REQUIRED WORK >> Set each entry down verbatim, omitting images.
----
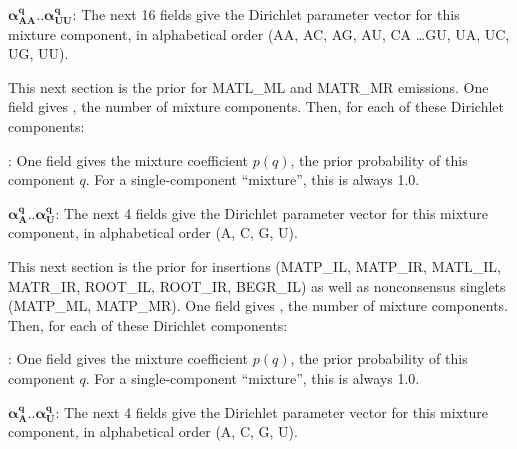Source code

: \begin{description}
\begin{description}
     \item{$\mathbf{\alpha^q_{AA}..\alpha^q_{UU}}$:} The next 16 fields give the
     Dirichlet parameter vector for this mixture component, in alphabetical
     order (AA, AC, AG, AU, CA \ldots GU, UA, UC, UG, UU). 
     \end{description}

\item[\textbf{Consensus singlet base emission prior section.}] This
  next section is the prior for MATL\_ML and MATR\_MR emissions.
  One field gives , the
  number of mixture components. Then, for each of these 
  Dirichlet components:
     \begin{description}
     \item{:} One field gives the mixture coefficient $p(q)$,
     the prior probability of this component $q$. For a single-component
     ``mixture'', this is always 1.0.

     \item{$\mathbf{\alpha^q_A..\alpha^q_U}$:} The next 4 fields give the
     Dirichlet parameter vector for this mixture component, in alphabetical
     order (A, C, G, U).
     \end{description}
  
\item[\textbf{Nonconsensus singlet base emission prior section.}] This
  next section is the prior for insertions (MATP\_IL, MATP\_IR,
  MATL\_IL, MATR\_IR, ROOT\_IL, ROOT\_IR, BEGR\_IL) as well as
  nonconsensus singlets (MATP\_ML, MATP\_MR). 
  One field gives , the
  number of mixture components. Then, for each of these 
  Dirichlet components:
     \begin{description}
     \item{:} One field gives the mixture coefficient $p(q)$,
     the prior probability of this component $q$. For a single-component
     ``mixture'', this is always 1.0.

     \item{$\mathbf{\alpha^q_A..\alpha^q_U}$:} The next 4 fields give the
     Dirichlet parameter vector for this mixture component, in alphabetical
     order (A, C, G, U).
     \end{description}
\end{description}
----
ANSWER >>
Source code

: \begin{description}
\begin{description}
     \item{$\mathbf{\alpha^q_{AA}..\alpha^q_{UU}}$:} The next 16 fields give the
     Dirichlet parameter vector for this mixture component, in alphabetical
     order (AA, AC, AG, AU, CA \ldots GU, UA, UC, UG, UU). 
     \end{description}

\item[\textbf{Consensus singlet base emission prior section.}] This
  next section is the prior for MATL\_ML and MATR\_MR emissions.
  One field gives , the
  number of mixture components. Then, for each of these 
  Dirichlet components:
     \begin{description}
     \item{:} One field gives the mixture coefficient $p(q)$,
     the prior probability of this component $q$. For a single-component
     ``mixture'', this is always 1.0.

     \item{$\mathbf{\alpha^q_A..\alpha^q_U}$:} The next 4 fields give the
     Dirichlet parameter vector for this mixture component, in alphabetical
     order (A, C, G, U).
     \end{description}
  
\item[\textbf{Nonconsensus singlet base emission prior section.}] This
  next section is the prior for insertions (MATP\_IL, MATP\_IR,
  MATL\_IL, MATR\_IR, ROOT\_IL, ROOT\_IR, BEGR\_IL) as well as
  nonconsensus singlets (MATP\_ML, MATP\_MR). 
  One field gives , the
  number of mixture components. Then, for each of these 
  Dirichlet components:
     \begin{description}
     \item{:} One field gives the mixture coefficient $p(q)$,
     the prior probability of this component $q$. For a single-component
     ``mixture'', this is always 1.0.

     \item{$\mathbf{\alpha^q_A..\alpha^q_U}$:} The next 4 fields give the
     Dirichlet parameter vector for this mixture component, in alphabetical
     order (A, C, G, U).
     \end{description}
\end{description}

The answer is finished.